The rolling cart is for student portfolios on one side and my emergency sub plans (5 days worth) on the other side.

 This is behind my small group table. There is a shelf here full of binders and resources I can't quite wrap my tiny addled brain around. My teaching friend and neighbor found those sparkly coils at the re-use place and she gifted me a few for the Science bulletin board. I am in love.

 Just past my small group table is a larger rainbow drawer set with puzzles and art/craft activities for "Fun Friday" type time. I haven't worked all that out yet, aside from collecting various things all in one place. Then a basket full of hundreds flats (as you do) and some math manipulatives. My beloved math trays are stacked on top of the tiny shelves, which have rulers on the top shelf and a basket of calculators under that.
 This is a little something I like to call HELL YEAH. The number one hateful thing about being in these portables is the lack of storage. No really. Have you seen ANY yet? The open shelves with my class library....that's it, and here we are in the back corner of the room. I mean....really.  Behind those curtains are a host of professional books. I have culled out many, but these have made the cut, currently. I don't want to see them and now I don't have to. The black boxes have math games, word work, language work, etc. by topic. And those colorful boxes are....wait for it....empty. Yep. If you truly want to declutter and organize an entire classroom, I highly recommend this little thing called "margin". You simply MUST have spaces that are not accounted for. 30 people, all the work and thinking and excitement....it generates STUFF. Leave some empty spaces to absorb that STUFF.  You will be so happy you did.  The trays stacked on our spare chair are the Day Two "math tool" (unifix cubes) that we explored this week.

 Turning now, the wall opposite the front door. We are skipping the sink, nothing special there, especially if you enjoy sparkling HOT water that is undrinkable. It may not even be legal, but there it is. The clipboards and whiteboards are always there, the pompoms and colorful bunting are just because. A few years ago, my class made the art by melting crayons.  Learn. Create. Laugh. I stand by that.  The boxes and blue tub are the math games and centers. Under the counter storage, four file boxes behind each curtain, for (you guessed it) more math, some social studies, and science. There is a box of rocks in here, and that's all you really need to know about how odd it is to be a teacher.
 All the way to the end of the room with our TWO whole cupboards and one DOUBLE WIDE CLOSET. I'd show you inside them, but it's not safe to look directly at them. Glue sponges and scrap buckets, another hanging plant...and the ugliest wall ever. In addition to a random fire alarm smack in the middle of a wall, they take up most of this wall with a thermostat box and a vent. Like, what? Our two rules, committed in wooden letters:  Be kind, work hard. Easy-peasy.
 Most of my whole group lessons happen here on the carpet. Teaching students in desks makes me grumpy. There are just too many of them, spread too far apart, with too many distractions. Get into your casita (little house) we are going to do some learnin'.  The book boxes are on the shelf behind my grandma's rocking chair. The beautiful hand made quilt was gifted to me by a dear friend when my brother was ill. The bulletin board behind here is impossible for me to maintain, or at least unappealing to update, so I will eventually hang the Daily 5 anchor charts here and call it a day. The bunting is a combination of cute red polka dots and a Clifford book that also bit the dust.

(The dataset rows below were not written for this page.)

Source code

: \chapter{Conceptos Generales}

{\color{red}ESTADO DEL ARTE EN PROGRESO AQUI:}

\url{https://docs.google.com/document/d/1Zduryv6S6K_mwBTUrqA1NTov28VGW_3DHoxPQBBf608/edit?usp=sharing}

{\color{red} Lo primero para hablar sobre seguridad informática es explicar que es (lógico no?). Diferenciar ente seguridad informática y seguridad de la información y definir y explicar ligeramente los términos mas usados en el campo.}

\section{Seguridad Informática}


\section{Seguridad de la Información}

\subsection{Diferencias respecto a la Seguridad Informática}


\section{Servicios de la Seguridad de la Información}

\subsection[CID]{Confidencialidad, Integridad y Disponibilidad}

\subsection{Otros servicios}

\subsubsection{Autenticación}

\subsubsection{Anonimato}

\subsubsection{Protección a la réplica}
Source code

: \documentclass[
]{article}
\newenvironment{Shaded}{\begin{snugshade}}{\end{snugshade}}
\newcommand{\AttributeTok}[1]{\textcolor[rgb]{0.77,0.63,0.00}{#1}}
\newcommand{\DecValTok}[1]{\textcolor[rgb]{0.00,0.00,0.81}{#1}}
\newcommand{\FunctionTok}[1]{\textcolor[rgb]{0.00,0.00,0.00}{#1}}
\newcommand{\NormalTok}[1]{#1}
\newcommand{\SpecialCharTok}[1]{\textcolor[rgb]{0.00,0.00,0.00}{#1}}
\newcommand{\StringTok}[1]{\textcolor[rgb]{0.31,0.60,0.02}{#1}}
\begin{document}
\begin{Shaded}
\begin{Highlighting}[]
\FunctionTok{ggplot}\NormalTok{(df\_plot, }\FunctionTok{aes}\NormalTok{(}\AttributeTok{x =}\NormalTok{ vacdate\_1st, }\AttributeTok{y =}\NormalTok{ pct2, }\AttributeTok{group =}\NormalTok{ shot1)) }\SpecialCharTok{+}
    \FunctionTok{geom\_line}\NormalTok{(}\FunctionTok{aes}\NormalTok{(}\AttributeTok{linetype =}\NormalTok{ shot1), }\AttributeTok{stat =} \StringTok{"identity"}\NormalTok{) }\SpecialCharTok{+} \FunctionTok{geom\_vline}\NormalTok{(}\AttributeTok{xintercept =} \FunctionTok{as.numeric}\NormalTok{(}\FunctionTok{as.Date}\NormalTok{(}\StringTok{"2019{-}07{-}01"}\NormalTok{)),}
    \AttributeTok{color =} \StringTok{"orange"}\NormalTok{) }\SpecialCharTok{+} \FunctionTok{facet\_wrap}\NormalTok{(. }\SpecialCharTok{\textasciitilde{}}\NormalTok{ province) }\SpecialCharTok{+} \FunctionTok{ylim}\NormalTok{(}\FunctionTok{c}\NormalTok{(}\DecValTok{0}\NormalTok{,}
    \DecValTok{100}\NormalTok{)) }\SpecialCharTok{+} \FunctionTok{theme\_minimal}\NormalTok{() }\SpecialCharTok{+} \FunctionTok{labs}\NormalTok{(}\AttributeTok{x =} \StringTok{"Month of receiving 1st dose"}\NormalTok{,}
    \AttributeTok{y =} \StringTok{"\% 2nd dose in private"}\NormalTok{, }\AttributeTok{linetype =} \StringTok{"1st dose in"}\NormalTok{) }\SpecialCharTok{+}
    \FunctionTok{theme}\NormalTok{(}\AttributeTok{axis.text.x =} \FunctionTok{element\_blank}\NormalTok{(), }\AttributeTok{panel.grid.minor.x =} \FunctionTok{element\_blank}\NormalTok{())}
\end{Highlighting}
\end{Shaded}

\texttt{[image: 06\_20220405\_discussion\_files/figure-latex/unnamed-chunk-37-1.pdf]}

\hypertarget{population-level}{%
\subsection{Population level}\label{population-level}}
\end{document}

 On top of the book boxes is a small shrine I keep for my brother. He passed away in April, 2014 and it was devastating. This brings me great peace, these little pieces of him.
From the back corner, facing the front door. The math bags are hung under the white board from cup hooks. These will be full of a variety of tools the kids use with the trays during problem solving workshop.  Our very low key calendar is the brown thing hanging on the far side of the whiteboard. Above the white board is a birthday board. Every month is there, and I will add a group picture of that month's birthdays. The cubbies are full of writer's workshop folders and notebooks and stationary and office supplies, the board above it (with more clothespins) is for the writing anchor charts. And that little beauty next to the door is where their published writings will go. Yummy!

These pictures were all taken before school started...three days in, and it already feels so different! It may look quite decorated, but truly, every class comes in and makes it their own, in ways both subtle and overt. Our school is almost 70 years old...it's not well maintained, honestly. For years they were going to close it....they don't talk about that anymore, but it really is not pretty to look at. Chipped and pealing paint, power washed walls to remove graffiti, old playground equipment, scorched earth where there should be grass, even the asphalt on the playground is coming up in chunks. No, really, it is not cute. It means a lot to me that my students come through the door and know that in this room, they are cared about. The environment is pleasing and respected and THEIRS. There are very few things in this room off limits to them, actually, and that feels right to me.

Monday, October 27, 2014

Practice Puzzles: Math Practice Three

Math Practice One and an explanation of the puzzles
Math Practice Two

There is nothing more charming (and alarming) to me than to listen to a child try to explain themselves mathematically. I truly do love every second of it...I never tire of it, and it never gets old. Having said that, I'm not the only teacher who has to reconcile the balance between pushing past, and lingering in, the nonsense. In all of these Math Practice Puzzles that I am sharing, there is way more to the practice than I have given rise to here in these captured moments. The point was to find ONE thing we could use as an entrance to the practice...I wasn't looking to frontload it in its entirety, I just wanted one shared, contextualized experience to draw out the practice. The rest has unfolded as it has, with some practices more easily expanded on than others. Which feels exactly as it should for working with the Littles. They have Kindergarten until Senior Year to sort it all out. I'm just doing my small part.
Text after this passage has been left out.